**YOUR INSTRUCTIONS:** Count every line in the data below that includes "newcommand", and give only the result.

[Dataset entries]

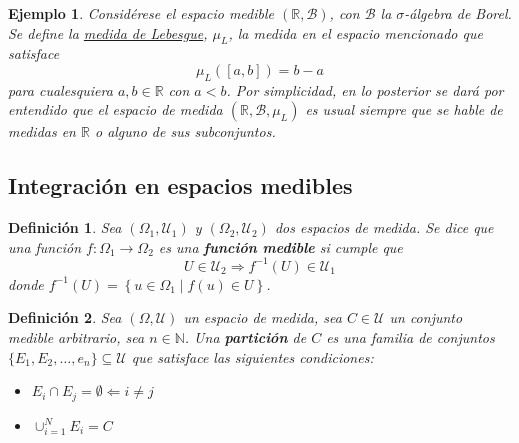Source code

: \documentclass[12pt,letterpaper,draft]{book}
\newtheorem{definicion}{Definición}[chapter]
\newtheorem{ejemplo}{Ejemplo}[chapter]
\newcommand{\R}{\mathbb{R}}
\newcommand{\N}{\mathbb{N}}
\newcommand{\talque}{\mathrel{}\middle|\mathrel{}}
\begin{document}

\begin{ejemplo}
Considérese el espacio medible $(\R, \mathcal{B})$, con $\mathcal{B}$ la $\sigma$-álgebra de Borel. Se define la \ul{medida de Lebesgue}, $\mu_L$, la medida en el espacio mencionado que satisface 
\begin{equation}
\mu_L([a,b]) = b-a
\end{equation}
para cualesquiera $a,b \in \R$ con $a<b$. Por simplicidad, en lo posterior se dará por entendido que el espacio de medida $(\R, \mathcal{B},\mu_L)$ es \textit{usual} siempre que se hable de medidas en $\R$ o alguno de sus subconjuntos.
\end{ejemplo}


\subsection{Integración en espacios medibles}

\begin{definicion}
Sea $(\Omega_1, \mathcal{U}_1)$ y $(\Omega_2, \mathcal{U}_2)$ dos espacios de medida. Se dice que una función $f:\Omega_1\rightarrow\Omega_2$ es una \textbf{función medible} si cumple que
\begin{equation}
U \in \mathcal{U}_2 \Rightarrow f^{-1}(U) \in \mathcal{U}_1 
\end{equation}
donde $f^{-1}(U) = \left\{ u\in \Omega_1 \talque f(u) \in U \right\}$.
\end{definicion}

\begin{definicion}
Sea $(\Omega, \mathcal{U})$ un espacio de medida, sea $C \in \mathcal{U}$ un conjunto medible arbitrario, sea $n\in \N$. Una \textbf{partición} de $C$ es una familia de conjuntos $\{E_1, E_2, \dots, e_n\} \subseteq\mathcal{U}$ que satisface las siguientes condiciones:
\begin{itemize}
\item $E_i \cap E_j = \emptyset \Leftarrow i\neq j $
\item $\cup_{i=1}^{N}  E_i = C $
\end{itemize}
\end{definicion}
\end{document}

**FINISHED TASK:** 3